Somewhere along the line, my sister, Lisa, and I came to the conclusion that if we were going to get the clothes Mom was supposedly going to sew us, we would have to make them ourselves. Our first efforts were difficult. We learned it was possible to pucker the wrong way even in a gathered skirt. We learned the importance of right sides together and became all too familiar with a seam ripper. But somewhere along the way, our tortured stitches and tangled bobbins became even seams and a smoothly dipping needle. By the end of ninth grade, I felt comfortable altering clothes, and the hems of many of my hand-me-down dresses climbed. By tenth grade, I felt comfortable sewing according to patterns and came out with a coral blouse I loved and a denim shirt that lasted more than fifteen years. I was also embellishing patterns and produced a series of seasonal shirts, my favorite of which was a red velour turtleneck with white sequin icicles worn at Christmastime with matching white-sequined tennis shoes. By eleventh grade, I was altering and combining patterns. For example, I took a criss-cross bodice from a sundress and attached it to the popular-at-the-time harem pants from a jumper pattern. Up until that point, my mother, who measures everything down to the milk in her tea, began going just a little nutty. I do believe she paced the living room the entire time I was sewing the harem pant outfit, convinced it wouldn’t fit. When it did fit, and I twirled in the living room showing off my masterpiece, Mom huffed and said, “Well, I guess you didn’t learn anything from this!”
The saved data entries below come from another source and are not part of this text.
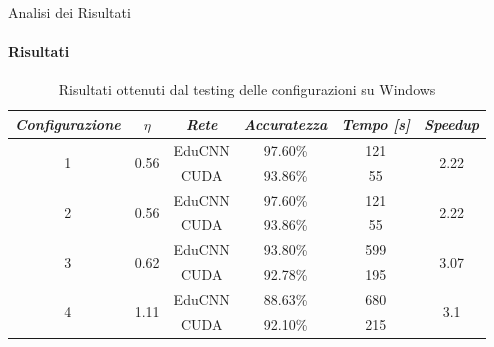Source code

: \documentclass[
 ]{beamer}
\begin{document}
\begin{frame}{Analisi dei Risultati}
    \framesubtitle{Risultati}

        \begin{table}
            \centering
            \renewcommand\arraystretch{1.3}
            \small
            \begin{tabular}{| c | c | c | c | c | c |}
                \hline
                \emph{Configurazione} & $\eta$ & \emph{Rete} & \emph{Accuratezza} & \emph{Tempo [s]} & \emph{Speedup} \\
                \hline
                \multirow{2}{*}{1} & \multirow{2}{*}{0.56} & EduCNN & 97.60\% & 121 & \multirow{2}{*}{2.22} \\ \cline{3-5} 
                                   &                       & CUDA   & 93.86\% & 55  & \\
                \hline
                \multirow{2}{*}{2} & \multirow{2}{*}{0.56} & EduCNN & 97.60\% & 121 & \multirow{2}{*}{2.22} \\ \cline{3-5} 
                                   &                       & CUDA   & 93.86\% & 55  & \\
                \hline
                \multirow{2}{*}{3} & \multirow{2}{*}{0.62} & EduCNN & 93.80\% & 599 & \multirow{2}{*}{3.07} \\ \cline{3-5} 
                                   &                       & CUDA   & 92.78\% & 195  & \\
                \hline
                \multirow{2}{*}{4} & \multirow{2}{*}{1.11} & EduCNN & 88.63\% & 680 & \multirow{2}{*}{3.1} \\ \cline{3-5} 
                                   &                       & CUDA   & 92.10\% & 215  & \\
                \hline
            \end{tabular}
            \caption{Risultati ottenuti dal testing delle configurazioni su Windows}          
        \end{table}    
\end{frame}

\end{document}
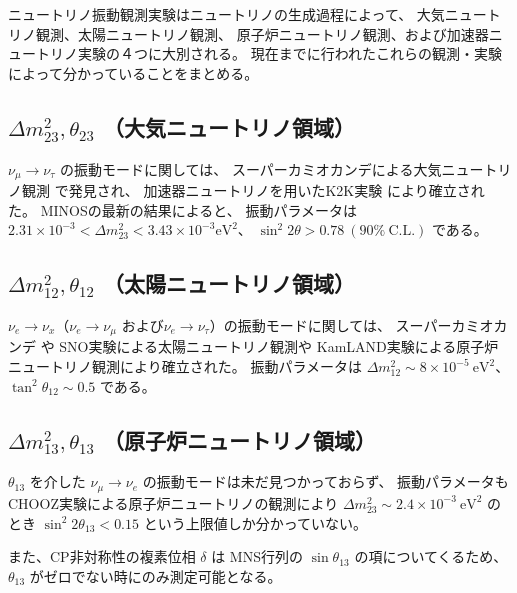 ニュートリノ振動観測実験はニュートリノの生成過程によって、
大気ニュートリノ観測、太陽ニュートリノ観測、
原子炉ニュートリノ観測、および加速器ニュートリノ実験の４つに大別される。
現在までに行われたこれらの観測・実験によって分かっていることをまとめる。


\subsection{$\Delta m_{23}^{2}, \theta_{23}$ （大気ニュートリノ領域）}

$\nu_{\mu} \rightarrow \nu_{\tau}$ の振動モードに関しては、
スーパーカミオカンデによる大気ニュートリノ観測 \cite{sk_solar} で発見され、
加速器ニュートリノを用いたK2K実験 \cite{k2k} により確立された。
MINOSの最新の結果\cite{minos}によると、
振動パラメータは
$2.31 \times 10^{-3} < \Delta m_{23}^{2} < 3.43 \times 10^{-3} \mathrm{eV^{2}}$、
$\sin^{2} 2 \theta > 0.78\ (90 \%\ \mathrm{C.L.})$ である。

\subsection{$\Delta m_{12}^{2}, \theta_{12}$ （太陽ニュートリノ領域）}

$\nu_{e} \rightarrow \nu_{x}$（$\nu_{e} \rightarrow \nu_{\mu}$
および$\nu_{e} \rightarrow \nu_{\tau}$）の振動モードに関しては、
スーパーカミオカンデ \cite{sk-solar}や SNO実験\cite{sno}による太陽ニュートリノ観測や
KamLAND実験\cite{kamland}による原子炉ニュートリノ観測により確立された。
振動パラメータは
$\Delta m_{12}^{2} \sim 8 \times 10^{-5}\ \mathrm{eV^{2}}$、
$\tan^{2}\theta_{12} \sim 0.5$ である。

\subsection{$\Delta m_{13}^{2}, \theta_{13}$ （原子炉ニュートリノ領域）}

$\theta_{13}$ を介した
$\nu_{\mu} \rightarrow \nu_{e}$ の振動モードは未だ見つかっておらず、
振動パラメータもCHOOZ実験による原子炉ニュートリノの観測\cite{chooz}により
$\Delta m_{23}^{2} \sim 2.4 \times 10^{-3}\ \mathrm{eV^{2}}$ のとき
$\sin^{2} 2 \theta_{13} < 0.15$ という上限値しか分かっていない。

また、CP非対称性の複素位相 $\delta$ は
MNS行列の $\sin \theta_{13}$ の項についてくるため、
$\theta_{13}$ がゼロでない時にのみ測定可能となる。

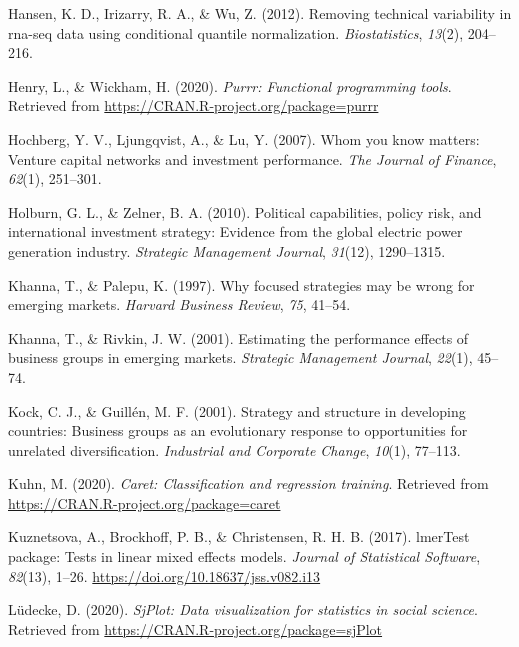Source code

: \documentclass[
  english,
  man]{apa6}
\begin{document}
\leavevmode\hypertarget{ref-hansen2012removing}{}%
Hansen, K. D., Irizarry, R. A., \& Wu, Z. (2012). Removing technical variability in rna-seq data using conditional quantile normalization. \emph{Biostatistics}, \emph{13}(2), 204--216.

\leavevmode\hypertarget{ref-R-purrr}{}%
Henry, L., \& Wickham, H. (2020). \emph{Purrr: Functional programming tools}. Retrieved from \url{https://CRAN.R-project.org/package=purrr}

\leavevmode\hypertarget{ref-hochberg2007whom}{}%
Hochberg, Y. V., Ljungqvist, A., \& Lu, Y. (2007). Whom you know matters: Venture capital networks and investment performance. \emph{The Journal of Finance}, \emph{62}(1), 251--301.

\leavevmode\hypertarget{ref-holburn2010political}{}%
Holburn, G. L., \& Zelner, B. A. (2010). Political capabilities, policy risk, and international investment strategy: Evidence from the global electric power generation industry. \emph{Strategic Management Journal}, \emph{31}(12), 1290--1315.

\leavevmode\hypertarget{ref-khanna1997focused}{}%
Khanna, T., \& Palepu, K. (1997). Why focused strategies may be wrong for emerging markets. \emph{Harvard Business Review}, \emph{75}, 41--54.

\leavevmode\hypertarget{ref-khanna2001estimating}{}%
Khanna, T., \& Rivkin, J. W. (2001). Estimating the performance effects of business groups in emerging markets. \emph{Strategic Management Journal}, \emph{22}(1), 45--74.

\leavevmode\hypertarget{ref-kock2001strategy}{}%
Kock, C. J., \& Guillén, M. F. (2001). Strategy and structure in developing countries: Business groups as an evolutionary response to opportunities for unrelated diversification. \emph{Industrial and Corporate Change}, \emph{10}(1), 77--113.

\leavevmode\hypertarget{ref-R-caret}{}%
Kuhn, M. (2020). \emph{Caret: Classification and regression training}. Retrieved from \url{https://CRAN.R-project.org/package=caret}

\leavevmode\hypertarget{ref-R-lmerTest}{}%
Kuznetsova, A., Brockhoff, P. B., \& Christensen, R. H. B. (2017). lmerTest package: Tests in linear mixed effects models. \emph{Journal of Statistical Software}, \emph{82}(13), 1--26. \url{https://doi.org/10.18637/jss.v082.i13}

\leavevmode\hypertarget{ref-R-sjPlot}{}%
Lüdecke, D. (2020). \emph{SjPlot: Data visualization for statistics in social science}. Retrieved from \url{https://CRAN.R-project.org/package=sjPlot}
\end{document}
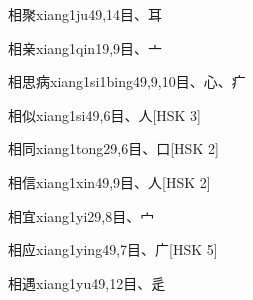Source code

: \begin{EntryWithPhonetic}{相聚}{xiang1ju4}{9,14}{⽬、⽿}
\end{EntryWithPhonetic}

\begin{EntryWithPhonetic}{相亲}{xiang1qin1}{9,9}{⽬、⼇}
\end{EntryWithPhonetic}

\begin{EntryWithPhonetic}{相思病}{xiang1si1bing4}{9,9,10}{⽬、⼼、⽧}
\end{EntryWithPhonetic}

\begin{EntryWithPhonetic}{相似}{xiang1si4}{9,6}{⽬、⼈}[HSK 3]
\end{EntryWithPhonetic}

\begin{EntryWithPhonetic}{相同}{xiang1tong2}{9,6}{⽬、⼝}[HSK 2]
\end{EntryWithPhonetic}

\begin{EntryWithPhonetic}{相信}{xiang1xin4}{9,9}{⽬、⼈}[HSK 2]
\end{EntryWithPhonetic}

\begin{EntryWithPhonetic}{相宜}{xiang1yi2}{9,8}{⽬、⼧}
\end{EntryWithPhonetic}

\begin{EntryWithPhonetic}{相应}{xiang1ying4}{9,7}{⽬、⼴}[HSK 5]
\end{EntryWithPhonetic}

\begin{EntryWithPhonetic}{相遇}{xiang1yu4}{9,12}{⽬、⾡}
\end{EntryWithPhonetic}


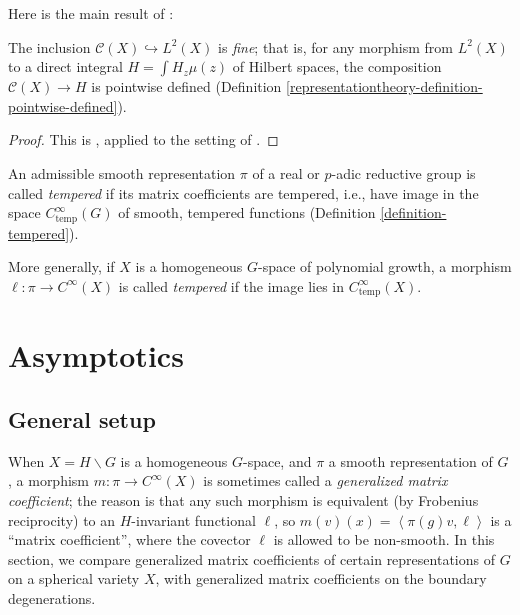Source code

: Here is the main result of \cite{Bernstein-Plancherel}:

\begin{theorem}
 \label{theorem-Bernstein-Plancherel}
The inclusion $\mathcal C(X)\hookrightarrow L^2(X)$ is {\it fine}; that is, for any morphism from $L^2(X)$ to a direct integral $H=\int H_z \mu(z)$ of Hilbert spaces, the composition $\mathcal C(X)\to H$ is pointwise defined (Definition \ref{representationtheory-definition-pointwise-defined}). 
\end{theorem}


\begin{proof}
 This is \cite[Theorem 3.2]{Bernstein-Plancherel}, applied to the setting of \cite[\S 3.5, 3.7]{Bernstein-Plancherel}.
\end{proof}

\begin{definition}
 \label{definition-tempered-representation}
An admissible smooth representation $\pi$ of a real or $p$-adic reductive group is called {\it tempered} if its matrix coefficients are tempered, i.e., have image in the space $C^\infty_{\text{temp}}(G)$ of smooth, tempered functions (Definition \ref{definition-tempered}).

More generally, if $X$ is a homogeneous $G$-space of polynomial growth, a morphism $\ell:\pi\to C^\infty(X)$ is called {\it tempered} if the image lies in $C^\infty_{\text{temp}}(X)$.
\end{definition}









\section{Asymptotics}
\label{section-asymptotics}

\subsection{General setup}
\label{subsection-asymptotics-setup}

When $X = H\backslash G$ is a homogeneous $G$-space, and $\pi$ a smooth representation of $G$, a morphism $m:\pi\to C^\infty(X)$ is sometimes called a \emph{generalized matrix coefficient}; the reason is that any such morphism is equivalent (by Frobenius reciprocity) to an $H$-invariant functional $\ell$, so $m(v)(x) = \left< \pi(g) v, \ell \right>$ is a ``matrix coefficient'', where the covector $\ell$ is allowed to be non-smooth. In this section, we compare generalized matrix coefficients of certain representations of $G$ on a spherical variety $X$, with generalized matrix coefficients on the boundary degenerations. 

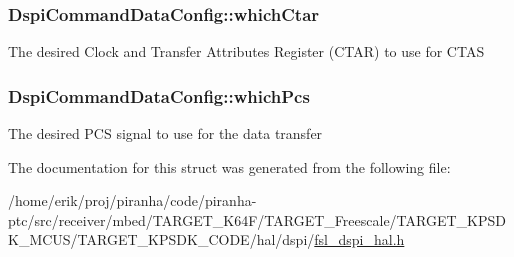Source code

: \subsubsection[{\texorpdfstring{which\+Ctar}{whichCtar}}]{ Dspi\+Command\+Data\+Config\+::which\+Ctar}\hypertarget{structDspiCommandDataConfig_abedde50b4a95ebfb8475cbdd64875447}{}\label{structDspiCommandDataConfig_abedde50b4a95ebfb8475cbdd64875447}
The desired Clock and Transfer Attributes Register (C\+T\+AR) to use for C\+T\+AS 
\subsubsection[{\texorpdfstring{which\+Pcs}{whichPcs}}]{ Dspi\+Command\+Data\+Config\+::which\+Pcs}\hypertarget{structDspiCommandDataConfig_ab8a264f828371aabec0a9a08097c14dd}{}\label{structDspiCommandDataConfig_ab8a264f828371aabec0a9a08097c14dd}
The desired P\+CS signal to use for the data transfer 

The documentation for this struct was generated from the following file\+:\begin{DoxyCompactItemize}
\item 
/home/erik/proj/piranha/code/piranha-\/ptc/src/receiver/mbed/\+T\+A\+R\+G\+E\+T\+\_\+\+K64\+F/\+T\+A\+R\+G\+E\+T\+\_\+\+Freescale/\+T\+A\+R\+G\+E\+T\+\_\+\+K\+P\+S\+D\+K\+\_\+\+M\+C\+U\+S/\+T\+A\+R\+G\+E\+T\+\_\+\+K\+P\+S\+D\+K\+\_\+\+C\+O\+D\+E/hal/dspi/\hyperlink{fsl__dspi__hal_8h}{fsl\+\_\+dspi\+\_\+hal.\+h}\end{DoxyCompactItemize}
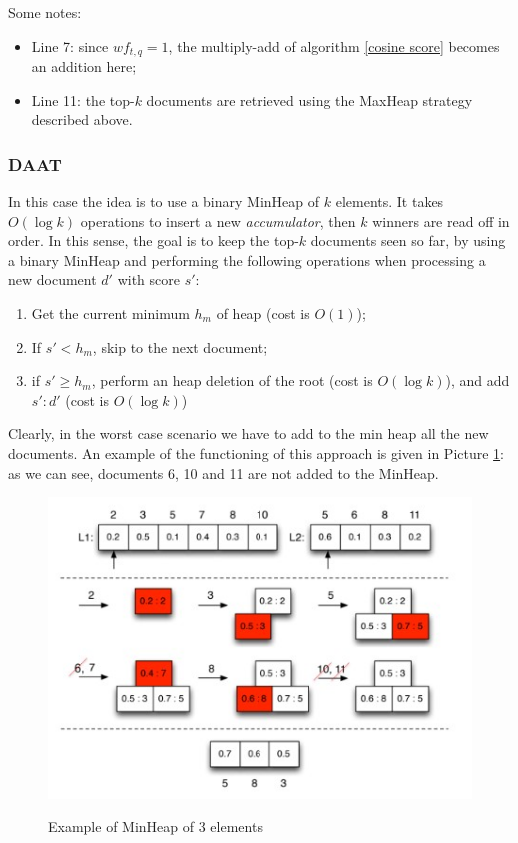 Some notes:

\begin{itemize}
    \item Line 7: since $wf_{t,q} = 1$, the multiply-add of algorithm \ref{cosine score} becomes an addition here;
    \item Line 11: the top-$k$ documents are retrieved using the MaxHeap strategy described above.
\end{itemize}

\subsubsection{DAAT}
In this case the idea is to use a binary MinHeap of $k$ elements. It takes $O(\log k)$ operations to insert a new \textit{accumulator}, then $k$ winners are read off in order. In this sense, the goal is to keep the top-$k$ documents seen so far, by using a binary MinHeap and performing the following operations when processing a new document $d'$ with score $s'$:

\begin{enumerate}
    \item Get the current minimum $h_m$ of heap (cost is $O(1)$);
    \item If $s' < h_m$, skip to the next document;
    \item if $s' \geq h_m$, perform an heap deletion of the root (cost is $O(\log k)$), and add $s':d'$ (cost is $O(\log k)$)
\end{enumerate}

Clearly, in the worst case scenario we have to add to the min heap all the new documents. An example of the functioning of this approach is given in Picture \ref{min heap ex}: as we can see, documents 6, 10 and 11 are not added to the MinHeap.

\begin{figure}[h!]
		\centering
		\includegraphics[scale = 2.0]{img/min heap ex.jpg}
		\label{min heap ex}
        \caption{Example of MinHeap of 3 elements}
\end{figure}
And thus began my sewing for my enjoyment and my mother’s anxiety. I remedied the situation by just not telling her what I was doing. For instance, my senior year, I was headed out of town to for state finals in a science competition. I would need to give a presentation, and I just didn’t like any of my clothes. My teacher was driving all of us who had qualified and would be picking us up around 1:30 PM that Sunday afternoon. When we got home from church around 12:15, I sneaked downstairs and peeked at the extra fabric in the laundry room. I spied some cream-colored thick cotton that would be perfect for a pencil skirt pattern I had. I whipped it out from the bottom of the fabric pile, extricated the pattern I needed from the pattern box, and headed into the basement game room that my mother seldom monitored. After setting up our card table in the center of the room, I quietly brought out Mom’s sewing machine and set it up. At 1:15 I walked upstairs with an almost perfect pencil skirt. The interfacing faced the wrong way along the top, but I figured that nobody sees that part anyway.
As I walked up the stairs snipping the loose threads off the skirt, my mother caught my eye, and I could see that the wheels in her head, putting two and two together.
“Where did you get that skirt, young lady?” she asked.
“I made it.”
“When?” A kind of thick insistence crept into her voice.
“Now?” she repeated. “You mean you finished it now.”
“No, I started and finished it now. I’m going to wear it for my presentation.”
“B-but you’re supposed to leave in fifteen minutes!” she babbled with a bit of a stutter. “What were you going to do if you didn’t finish?” Her eyes bugged out a bit, and her cheeks began to flush.
“But I did finish, and now I have to pack.” I headed down the hallway toward my room.
She followed me. “Let me see it,” she demanded, snatching the skirt and holding it close to her eyes. She always did that when she was frustrated, as though anger turned her part blind. “What are you going to do about this interfacing? You can’t leave it like that!”
“Why not?” I asked, snatching it back. “It’s not like anybody can see that part.”
Mom opened and closed her mouth several times, but no sound came out. She turned around and headed back down the hall. I could hear her stomping as I stuffed my clothes and toiletries in my small suitcase. It was like she needed to hurry up and get out all of the anxiety in fast forward since she had been deprived of the worry-time by not knowing what I had been up to for that hour. She was still stomping when the high school physics teacher pulled into the driveway with a carful of other kids headed off to state finals.
“Bye,” I said, as I headed out the door. “I love you.”
“I love you, too,” Mom said. “Even if you’re going to be the death of me.” She waved to me from the front door as we pulled away. Little did she know that my sewing was hardly going to be the death of her. Within the next two years, my little sister, Lisa, would be winging patterns and tracing her body on the fabric. My mother’s problems with sewing daughters had just begun.